Top of Task inputs

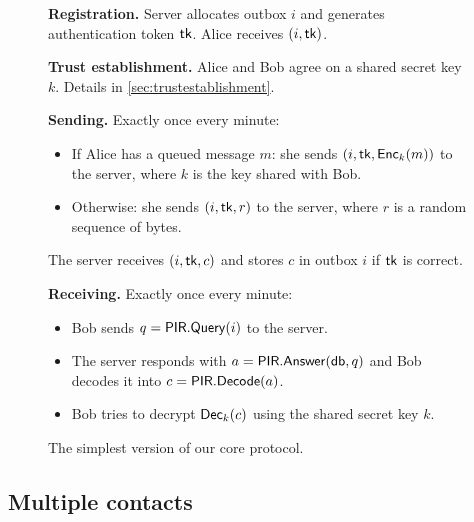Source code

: \begin{figure}
    \begin{framed}
    {\raggedright
        \small
    
    \begin{hangparas}{1em}{1}

        \textbf{Registration.}
            Server allocates outbox $i$ and generates authentication token $\authtoken$.
            Alice receives $(i, \authtoken)$.
    
    \medskip

        \textbf{Trust establishment.}
            Alice and Bob agree on a shared secret key $k$. Details in \cref{sec:trustestablishment}.

            \medskip

        \textbf{Sending.}
            Exactly once every minute: \begin{itemize}
                \item If Alice has a queued message $m$: she sends $(i, \authtoken, \enc_k(m))$ to the server, where $k$ is the key shared with Bob.
                \item Otherwise: she sends $(i, \authtoken, r)$ to the server, where $r$ is a random sequence of bytes.
            \end{itemize}
            The server receives $(i, \authtoken, c)$ and stores $c$ in outbox $i$ if $\authtoken$ is correct.

    \medskip

        
        \textbf{Receiving.} Exactly once every minute:
      \begin{itemize}
        \item Bob sends $q = \mathsf{PIR.Query}(i)$ to the server.
        \item The server responds with $a = \mathsf{PIR.Answer}(\mathsf{db}, q)$ and Bob decodes it into $c = \mathsf{PIR.Decode}(a)$.
        \item Bob tries to decrypt $\mathsf{Dec}_k(c)$ using the shared secret key $k$.
      \end{itemize}
    \end{hangparas}
    }
    \end{framed}
    \caption{The simplest version of our core protocol.}
    \label{fig:simple}
\end{figure}

\subsection{Multiple contacts}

Bottom of Task inputs

What you hand back should match the listing exactly, except that no pictures appear.

» **Solution to this task**
Source code

: \begin{figure}
    \begin{framed}
    {\raggedright
        \small
    
    \begin{hangparas}{1em}{1}

        \textbf{Registration.}
            Server allocates outbox $i$ and generates authentication token $\authtoken$.
            Alice receives $(i, \authtoken)$.
    
    \medskip

        \textbf{Trust establishment.}
            Alice and Bob agree on a shared secret key $k$. Details in \cref{sec:trustestablishment}.

            \medskip

        \textbf{Sending.}
            Exactly once every minute: \begin{itemize}
                \item If Alice has a queued message $m$: she sends $(i, \authtoken, \enc_k(m))$ to the server, where $k$ is the key shared with Bob.
                \item Otherwise: she sends $(i, \authtoken, r)$ to the server, where $r$ is a random sequence of bytes.
            \end{itemize}
            The server receives $(i, \authtoken, c)$ and stores $c$ in outbox $i$ if $\authtoken$ is correct.

    \medskip

        
        \textbf{Receiving.} Exactly once every minute:
      \begin{itemize}
        \item Bob sends $q = \mathsf{PIR.Query}(i)$ to the server.
        \item The server responds with $a = \mathsf{PIR.Answer}(\mathsf{db}, q)$ and Bob decodes it into $c = \mathsf{PIR.Decode}(a)$.
        \item Bob tries to decrypt $\mathsf{Dec}_k(c)$ using the shared secret key $k$.
      \end{itemize}
    \end{hangparas}
    }
    \end{framed}
    \caption{The simplest version of our core protocol.}
    \label{fig:simple}
\end{figure}

\subsection{Multiple contacts}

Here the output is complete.